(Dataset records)
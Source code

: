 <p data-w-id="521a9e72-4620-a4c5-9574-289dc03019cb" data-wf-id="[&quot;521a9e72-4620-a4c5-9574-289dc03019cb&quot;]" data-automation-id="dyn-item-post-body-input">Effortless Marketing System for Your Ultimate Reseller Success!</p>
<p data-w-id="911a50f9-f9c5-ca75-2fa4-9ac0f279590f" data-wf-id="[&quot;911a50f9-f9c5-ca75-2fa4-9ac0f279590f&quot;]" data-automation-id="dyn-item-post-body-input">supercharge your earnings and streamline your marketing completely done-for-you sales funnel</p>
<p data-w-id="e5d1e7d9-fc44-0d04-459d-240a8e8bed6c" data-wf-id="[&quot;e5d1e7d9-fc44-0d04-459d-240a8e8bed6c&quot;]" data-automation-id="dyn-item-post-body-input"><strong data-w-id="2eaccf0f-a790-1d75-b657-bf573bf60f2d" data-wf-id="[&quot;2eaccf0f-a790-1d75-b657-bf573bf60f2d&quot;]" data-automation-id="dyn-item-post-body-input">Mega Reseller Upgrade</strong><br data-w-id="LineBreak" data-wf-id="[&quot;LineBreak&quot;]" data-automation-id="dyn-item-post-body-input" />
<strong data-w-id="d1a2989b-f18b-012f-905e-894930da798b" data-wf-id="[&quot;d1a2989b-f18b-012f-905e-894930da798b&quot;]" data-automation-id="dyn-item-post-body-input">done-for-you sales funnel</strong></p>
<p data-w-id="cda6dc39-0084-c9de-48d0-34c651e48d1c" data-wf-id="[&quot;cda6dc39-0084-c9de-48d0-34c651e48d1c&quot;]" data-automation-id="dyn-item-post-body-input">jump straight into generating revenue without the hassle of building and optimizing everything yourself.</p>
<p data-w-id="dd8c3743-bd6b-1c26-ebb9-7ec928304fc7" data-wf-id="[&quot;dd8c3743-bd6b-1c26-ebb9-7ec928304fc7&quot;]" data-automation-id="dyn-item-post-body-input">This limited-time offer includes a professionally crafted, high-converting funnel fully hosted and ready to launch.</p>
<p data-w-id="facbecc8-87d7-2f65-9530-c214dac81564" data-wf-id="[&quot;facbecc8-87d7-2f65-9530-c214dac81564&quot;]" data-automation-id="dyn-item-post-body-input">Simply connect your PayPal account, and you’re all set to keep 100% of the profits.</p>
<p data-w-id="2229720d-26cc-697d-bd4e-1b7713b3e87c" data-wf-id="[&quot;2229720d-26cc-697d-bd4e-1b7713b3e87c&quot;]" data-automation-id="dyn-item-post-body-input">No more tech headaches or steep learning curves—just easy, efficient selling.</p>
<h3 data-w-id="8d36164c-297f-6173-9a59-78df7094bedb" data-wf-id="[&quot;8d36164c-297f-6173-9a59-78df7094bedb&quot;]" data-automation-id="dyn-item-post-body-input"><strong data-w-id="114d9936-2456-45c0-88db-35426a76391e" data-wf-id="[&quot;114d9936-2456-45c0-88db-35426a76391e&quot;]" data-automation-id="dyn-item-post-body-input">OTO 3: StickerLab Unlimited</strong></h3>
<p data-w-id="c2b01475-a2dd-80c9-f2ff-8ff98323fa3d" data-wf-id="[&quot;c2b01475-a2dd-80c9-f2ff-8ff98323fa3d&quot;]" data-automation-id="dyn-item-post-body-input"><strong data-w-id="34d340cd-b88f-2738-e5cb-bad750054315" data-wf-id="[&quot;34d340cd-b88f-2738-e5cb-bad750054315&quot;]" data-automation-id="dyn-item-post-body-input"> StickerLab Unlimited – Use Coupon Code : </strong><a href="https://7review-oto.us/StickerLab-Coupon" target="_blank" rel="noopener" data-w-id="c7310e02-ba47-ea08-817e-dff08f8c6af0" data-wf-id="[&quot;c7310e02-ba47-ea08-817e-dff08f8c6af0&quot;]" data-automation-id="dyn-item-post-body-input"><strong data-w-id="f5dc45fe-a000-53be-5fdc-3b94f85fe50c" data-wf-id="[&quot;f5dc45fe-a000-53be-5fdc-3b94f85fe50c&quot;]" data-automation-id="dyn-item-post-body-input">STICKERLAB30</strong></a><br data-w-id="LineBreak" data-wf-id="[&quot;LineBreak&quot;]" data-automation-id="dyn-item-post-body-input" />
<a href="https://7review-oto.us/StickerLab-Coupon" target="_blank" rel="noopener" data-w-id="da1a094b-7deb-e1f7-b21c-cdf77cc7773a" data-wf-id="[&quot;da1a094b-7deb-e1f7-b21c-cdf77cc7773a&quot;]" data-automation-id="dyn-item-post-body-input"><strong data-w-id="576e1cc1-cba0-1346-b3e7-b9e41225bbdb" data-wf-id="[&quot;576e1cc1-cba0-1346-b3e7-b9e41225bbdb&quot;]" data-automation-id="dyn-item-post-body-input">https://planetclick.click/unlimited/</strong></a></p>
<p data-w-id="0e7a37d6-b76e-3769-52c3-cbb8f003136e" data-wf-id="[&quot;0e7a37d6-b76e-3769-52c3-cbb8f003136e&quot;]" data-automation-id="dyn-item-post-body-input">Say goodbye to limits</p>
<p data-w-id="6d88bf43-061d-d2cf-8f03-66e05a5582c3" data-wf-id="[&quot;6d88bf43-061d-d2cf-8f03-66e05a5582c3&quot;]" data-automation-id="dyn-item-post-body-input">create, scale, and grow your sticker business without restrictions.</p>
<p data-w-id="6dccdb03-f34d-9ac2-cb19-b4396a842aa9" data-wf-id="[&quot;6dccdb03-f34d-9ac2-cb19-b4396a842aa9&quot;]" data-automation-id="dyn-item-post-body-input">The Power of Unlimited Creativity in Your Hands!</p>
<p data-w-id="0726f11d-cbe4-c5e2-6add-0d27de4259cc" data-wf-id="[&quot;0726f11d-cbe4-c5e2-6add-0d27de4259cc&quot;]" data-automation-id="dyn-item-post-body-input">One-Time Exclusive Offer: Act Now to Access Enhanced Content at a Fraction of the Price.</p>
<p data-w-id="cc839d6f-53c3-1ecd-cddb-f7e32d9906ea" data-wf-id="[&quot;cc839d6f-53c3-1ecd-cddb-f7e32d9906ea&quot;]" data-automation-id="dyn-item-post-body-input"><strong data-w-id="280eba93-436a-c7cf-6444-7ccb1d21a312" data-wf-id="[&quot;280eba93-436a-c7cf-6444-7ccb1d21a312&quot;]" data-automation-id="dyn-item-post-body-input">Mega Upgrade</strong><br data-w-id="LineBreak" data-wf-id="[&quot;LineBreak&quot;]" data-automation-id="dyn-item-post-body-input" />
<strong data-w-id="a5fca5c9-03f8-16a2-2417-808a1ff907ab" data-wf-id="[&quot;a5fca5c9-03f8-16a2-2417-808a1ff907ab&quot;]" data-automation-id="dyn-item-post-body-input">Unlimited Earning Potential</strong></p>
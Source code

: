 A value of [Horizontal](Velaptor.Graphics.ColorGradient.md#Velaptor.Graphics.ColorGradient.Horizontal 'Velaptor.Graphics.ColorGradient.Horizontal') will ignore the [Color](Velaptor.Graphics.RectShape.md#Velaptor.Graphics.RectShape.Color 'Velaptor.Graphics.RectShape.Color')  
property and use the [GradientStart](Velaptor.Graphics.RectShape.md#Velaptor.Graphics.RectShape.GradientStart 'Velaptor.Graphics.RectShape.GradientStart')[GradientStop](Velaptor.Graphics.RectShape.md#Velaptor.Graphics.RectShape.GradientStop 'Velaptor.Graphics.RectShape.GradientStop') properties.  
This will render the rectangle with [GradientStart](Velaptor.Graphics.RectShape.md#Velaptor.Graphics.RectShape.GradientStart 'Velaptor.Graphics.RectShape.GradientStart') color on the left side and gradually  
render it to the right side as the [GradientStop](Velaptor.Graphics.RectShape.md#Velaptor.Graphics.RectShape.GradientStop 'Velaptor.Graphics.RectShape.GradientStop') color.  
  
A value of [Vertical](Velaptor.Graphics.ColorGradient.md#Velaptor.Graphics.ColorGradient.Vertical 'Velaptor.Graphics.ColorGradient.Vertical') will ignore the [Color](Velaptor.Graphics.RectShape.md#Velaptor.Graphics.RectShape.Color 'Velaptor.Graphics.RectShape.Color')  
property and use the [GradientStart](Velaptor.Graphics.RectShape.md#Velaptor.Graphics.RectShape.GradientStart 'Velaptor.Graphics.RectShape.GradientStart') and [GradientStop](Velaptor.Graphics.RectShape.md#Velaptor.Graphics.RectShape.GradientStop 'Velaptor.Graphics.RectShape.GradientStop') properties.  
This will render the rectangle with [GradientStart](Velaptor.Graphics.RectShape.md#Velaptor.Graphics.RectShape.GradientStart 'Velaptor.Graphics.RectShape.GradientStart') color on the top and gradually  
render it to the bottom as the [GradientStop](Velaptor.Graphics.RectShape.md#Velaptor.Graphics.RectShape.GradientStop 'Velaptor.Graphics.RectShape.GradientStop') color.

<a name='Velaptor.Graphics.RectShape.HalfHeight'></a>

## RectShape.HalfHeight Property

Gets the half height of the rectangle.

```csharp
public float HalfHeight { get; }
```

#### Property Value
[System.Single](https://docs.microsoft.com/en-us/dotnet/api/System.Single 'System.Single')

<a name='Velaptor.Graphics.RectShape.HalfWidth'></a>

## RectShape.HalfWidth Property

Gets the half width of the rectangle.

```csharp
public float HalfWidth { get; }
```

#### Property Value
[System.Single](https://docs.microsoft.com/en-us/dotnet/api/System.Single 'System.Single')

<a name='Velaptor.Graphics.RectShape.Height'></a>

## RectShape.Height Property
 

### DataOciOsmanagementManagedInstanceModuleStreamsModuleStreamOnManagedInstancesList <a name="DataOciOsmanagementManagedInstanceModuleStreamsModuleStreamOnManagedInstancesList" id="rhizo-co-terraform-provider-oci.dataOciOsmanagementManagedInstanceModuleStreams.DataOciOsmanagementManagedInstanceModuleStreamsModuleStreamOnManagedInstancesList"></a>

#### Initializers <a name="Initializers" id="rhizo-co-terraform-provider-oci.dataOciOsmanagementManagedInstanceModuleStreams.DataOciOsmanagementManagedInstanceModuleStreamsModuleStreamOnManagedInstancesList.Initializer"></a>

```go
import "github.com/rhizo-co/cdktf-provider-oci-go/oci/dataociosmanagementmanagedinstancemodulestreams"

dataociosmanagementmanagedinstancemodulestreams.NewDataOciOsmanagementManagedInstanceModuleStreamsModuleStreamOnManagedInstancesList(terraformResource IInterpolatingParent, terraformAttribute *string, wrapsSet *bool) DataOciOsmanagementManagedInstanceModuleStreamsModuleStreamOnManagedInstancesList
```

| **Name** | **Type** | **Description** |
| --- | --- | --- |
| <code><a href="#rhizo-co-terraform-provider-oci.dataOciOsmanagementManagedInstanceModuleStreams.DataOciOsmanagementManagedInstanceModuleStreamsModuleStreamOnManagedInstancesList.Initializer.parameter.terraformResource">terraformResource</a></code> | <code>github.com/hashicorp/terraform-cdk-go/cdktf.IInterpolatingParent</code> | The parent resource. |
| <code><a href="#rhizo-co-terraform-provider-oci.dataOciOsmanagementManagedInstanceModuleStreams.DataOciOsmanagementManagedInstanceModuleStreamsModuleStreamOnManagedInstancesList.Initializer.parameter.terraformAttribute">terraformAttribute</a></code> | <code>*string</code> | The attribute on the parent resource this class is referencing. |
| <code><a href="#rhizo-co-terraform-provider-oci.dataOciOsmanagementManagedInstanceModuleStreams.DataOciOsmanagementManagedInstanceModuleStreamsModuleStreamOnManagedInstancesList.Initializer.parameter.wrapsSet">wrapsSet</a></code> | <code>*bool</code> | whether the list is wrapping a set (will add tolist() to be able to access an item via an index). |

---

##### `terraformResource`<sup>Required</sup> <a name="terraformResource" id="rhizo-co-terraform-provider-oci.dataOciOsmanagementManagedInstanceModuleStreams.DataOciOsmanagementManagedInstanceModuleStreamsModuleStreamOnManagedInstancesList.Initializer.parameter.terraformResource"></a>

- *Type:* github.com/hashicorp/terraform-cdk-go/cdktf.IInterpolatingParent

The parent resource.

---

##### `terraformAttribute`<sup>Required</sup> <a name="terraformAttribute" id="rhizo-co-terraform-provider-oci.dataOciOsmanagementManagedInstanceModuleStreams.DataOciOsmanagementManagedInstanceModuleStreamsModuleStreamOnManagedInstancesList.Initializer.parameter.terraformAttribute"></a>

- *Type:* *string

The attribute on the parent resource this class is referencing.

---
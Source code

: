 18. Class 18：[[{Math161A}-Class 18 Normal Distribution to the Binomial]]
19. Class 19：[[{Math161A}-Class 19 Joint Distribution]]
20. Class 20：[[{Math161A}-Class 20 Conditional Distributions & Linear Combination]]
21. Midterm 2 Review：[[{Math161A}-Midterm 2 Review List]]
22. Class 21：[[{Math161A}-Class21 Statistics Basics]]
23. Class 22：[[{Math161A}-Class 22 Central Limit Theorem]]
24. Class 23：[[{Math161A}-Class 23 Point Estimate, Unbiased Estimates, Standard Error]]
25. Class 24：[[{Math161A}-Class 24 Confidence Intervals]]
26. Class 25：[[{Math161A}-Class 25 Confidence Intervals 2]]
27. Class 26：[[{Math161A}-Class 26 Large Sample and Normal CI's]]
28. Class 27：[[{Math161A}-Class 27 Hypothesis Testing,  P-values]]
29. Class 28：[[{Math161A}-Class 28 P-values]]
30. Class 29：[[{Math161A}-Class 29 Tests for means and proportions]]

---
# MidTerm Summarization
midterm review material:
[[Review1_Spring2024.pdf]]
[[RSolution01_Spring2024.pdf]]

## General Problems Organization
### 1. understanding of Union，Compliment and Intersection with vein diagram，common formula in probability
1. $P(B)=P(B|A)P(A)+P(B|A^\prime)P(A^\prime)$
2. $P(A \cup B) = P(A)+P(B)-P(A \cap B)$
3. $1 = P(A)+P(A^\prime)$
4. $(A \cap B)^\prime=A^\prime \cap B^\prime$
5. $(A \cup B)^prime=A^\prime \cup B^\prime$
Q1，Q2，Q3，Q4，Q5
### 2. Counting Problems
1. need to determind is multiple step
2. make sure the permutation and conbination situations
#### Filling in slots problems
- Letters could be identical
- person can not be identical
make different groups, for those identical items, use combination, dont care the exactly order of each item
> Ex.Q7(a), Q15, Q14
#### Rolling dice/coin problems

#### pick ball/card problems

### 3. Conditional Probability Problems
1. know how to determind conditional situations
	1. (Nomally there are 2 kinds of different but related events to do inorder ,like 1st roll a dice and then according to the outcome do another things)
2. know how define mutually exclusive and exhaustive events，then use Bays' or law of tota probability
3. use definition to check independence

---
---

Task statement: Filter the records for the string "make" and copy every line that holds it.

Output:
2. make sure the permutation and conbination situations
make different groups, for those identical items, use combination, dont care the exactly order of each item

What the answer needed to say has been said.